Scale-dependent elasticity as a probe of universal heterogeneity in equilibrium amorphous solids
Boli Zhou, Rafael Hipolito, Paul M. Goldbart

TL;DR
This paper investigates how the scale-dependent elastic shear modulus in amorphous solids reveals underlying heterogeneity, especially near the transition point, by linking it to the distribution of particle localization lengths using replica mean-field theory.
Contribution
It introduces a theoretical framework connecting mesoscale elasticity to the distribution of localization lengths in amorphous solids, highlighting scale-dependent softening near the transition.
Findings
Effective shear modulus softens at smaller scales.
Scale-dependent elasticity probes heterogeneity.

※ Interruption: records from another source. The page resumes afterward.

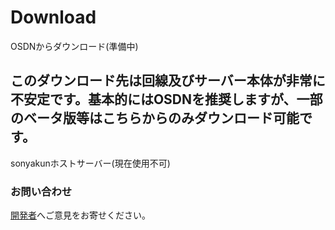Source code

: # Download
OSDNからダウンロード(準備中)
## このダウンロード先は回線及びサーバー本体が**非常に不安定**です。基本的にはOSDNを推奨しますが、一部のベータ版等はこちらからのみダウンロード可能です。
sonyakunホストサーバー(現在使用不可)<br>
### お問い合わせ
[開発者](https://twitter.com/sonyakun1_info)へご意見をお寄せください。
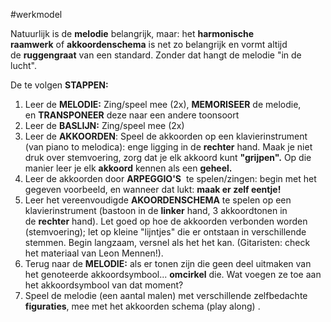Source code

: #werkmodel 

Natuurlijk is de **melodie** belangrijk, maar: het **harmonische raamwerk** of **akkoordenschema** is net zo belangrijk en vormt altijd de **ruggengraat** van een standard. Zonder dat hangt de melodie "in de lucht".

De te volgen **STAPPEN:**

1. Leer de **MELODIE:** Zing/speel mee (2x), **MEMORISEER** de melodie, en **TRANSPONEER** deze naar een andere toonsoort
2. Leer de **BASLIJN:** Zing/speel mee (2x)   
3. Leer de **AKKOORDEN**: Speel de akkoorden op een klavierinstrument (van piano to melodica): enge ligging in de **rechter** hand. Maak je niet druk over stemvoering, zorg dat je elk akkoord kunt **"grijpen".** Op die manier leer je elk **akkoord** kennen als een **geheel.**   
4. Leer de akkoorden door **ARPEGGIO'S**  te spelen/zingen: begin met het gegeven voorbeeld, en wanneer dat lukt: **maak er zelf eentje!**   
5. Leer het vereenvoudigde **AKOORDENSCHEMA** te spelen op een klavierinstrument (bastoon in de **linker** hand, 3 akkoordtonen in de **rechter** hand). Let goed op hoe de akkoorden verbonden worden (stemvoering); let op kleine "lijntjes" die er ontstaan in verschillende stemmen. Begin langzaam, versnel als het het kan. (Gitaristen: check het materiaal van Leon Mennen!).   
6. Terug naar de **MELODIE:** als er tonen zijn die geen deel uitmaken van het genoteerde akkoordsymbool... **omcirkel** die. Wat voegen ze toe aan het akkoordsymbool van dat moment?   
7. Speel de melodie (een aantal malen) met verschillende zelfbedachte **figuraties**, mee met het akkoorden schema (play along) .
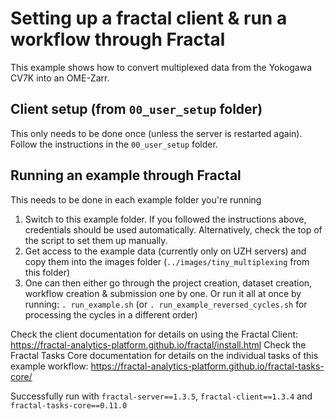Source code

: # Setting up a fractal client & run a workflow through Fractal
This example shows how to convert multiplexed data from the Yokogawa CV7K into an OME-Zarr.

## Client setup (from `00_user_setup` folder)
This only needs to be done once (unless the server is restarted again). Follow the instructions in the `00_user_setup` folder.

## Running an example through Fractal
This needs to be done in each example folder you're running
1. Switch to this example folder. If you followed the instructions above, credentials should be used automatically. Alternatively, check the top of the script to set them up manually.
2. Get access to the example data (currently only on UZH servers) and copy them into the images folder (`../images/tiny_multiplexing` from this folder)
3. One can then either go through the project creation, dataset creation, workflow creation & submission one by one. Or run it all at once by running: `. run_example.sh` (or `. run_example_reversed_cycles.sh` for processing the cycles in a different order)

Check the client documentation for details on using the Fractal Client: https://fractal-analytics-platform.github.io/fractal/install.html
Check the Fractal Tasks Core documentation for details on the individual tasks of this example workflow: https://fractal-analytics-platform.github.io/fractal-tasks-core/

Successfully run with `fractal-server==1.3.5`, `fractal-client==1.3.4` and `fractal-tasks-core==0.11.0`
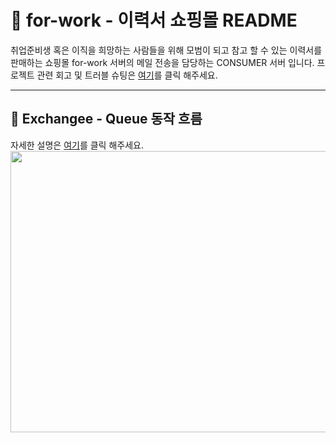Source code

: # 📑 for-work - 이력서 쇼핑몰 README
취업준비생 혹은 이직을 희망하는 사람들을 위해 모범이 되고 참고 할 수 있는 이력서를 판매하는 쇼핑몰 for-work 서버의 메일 전송을 담당하는 CONSUMER 서버 입니다. 
프로젝트 관련 회고 및 트러블 슈팅은 [여기](https://github.com/jps091/for-work/wiki)를 클릭 해주세요. 

---

## 🚴 Exchangee - Queue 동작 흐름 
자세한 설명은 [여기](https://github.com/jps091/for-work/wiki/%EC%84%9C%EB%B9%84%EC%8A%A4%EC%9D%98-%ED%95%B5%EC%8B%AC-%EA%B8%B0%EB%8A%A5%EC%9D%B8-%EB%A9%94%EC%9D%BC-%EB%B0%9C%EC%86%A1-%EA%B8%B0%EB%8A%A5-%EB%B9%84%EB%8F%99%EA%B8%B0-%EA%B4%80%EB%A0%A8-%EC%95%84%ED%82%A4%ED%85%8D%EC%B2%98-%EA%B3%A0%EB%AF%BC)를 클릭 해주세요.
<img width="1000" height="450" src="https://github.com/user-attachments/assets/e454b6d0-0356-45fa-9e89-5bbb3a227216">

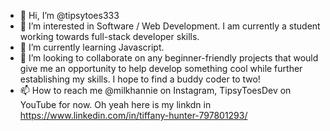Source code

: - 👋 Hi, I’m @tipsytoes333
- 👀 I’m interested in Software / Web Development. I am currently a student working towards full-stack developer skills.
- 🌱 I’m currently learning Javascript.
- 💞️ I’m looking to collaborate on any beginner-friendly projects that would give me an opportunity to help develop something cool while further establishing my skills. I hope to find a buddy coder to two!
- 📫 How to reach me @milkhannie on Instagram, TipsyToesDev on YouTube for now. Oh yeah here is my linkdn in https://www.linkedin.com/in/tiffany-hunter-797801293/

<!---
tipsytoes333/tipsytoes333 is a ✨ special ✨ repository because its `README.md` (this file) appears on your GitHub profile.
You can click the Preview link to take a look at your changes.
--->
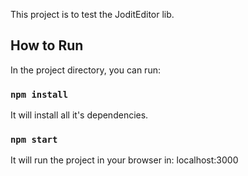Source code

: This project is to test the JoditEditor lib.

## How to Run

In the project directory, you can run:

### `npm install`

It will install all it's dependencies.

### `npm start`

It will run the project in your browser in: localhost:3000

Response reveals localization-length distribution asymptotics.
Abstract
The equilibrium amorphous solid state -- formed, e.g., by adequately randomly crosslinking the constituents of a macromolecular fluid -- is a heterogeneous state characterized by a universal distribution of particle localization lengths. Near to the crosslink-density-controlled continuous amorphous-solidification transition, this distribution obeys a scaling form: it has a single peak at a lengthscale that diverges (along with the width of the distribution) as the transition is approached. The modulus controlling macroscale elastic shear deformations of the amorphous solid does not depend on the distribution of localization lengths. However, it is natural to anticipate that for deformations at progressively shorter lengthscales -- mesoscale deformations -- the effective modulus exhibits a scale-dependence, softening as the deformation lengthscale is reduced. This is because an…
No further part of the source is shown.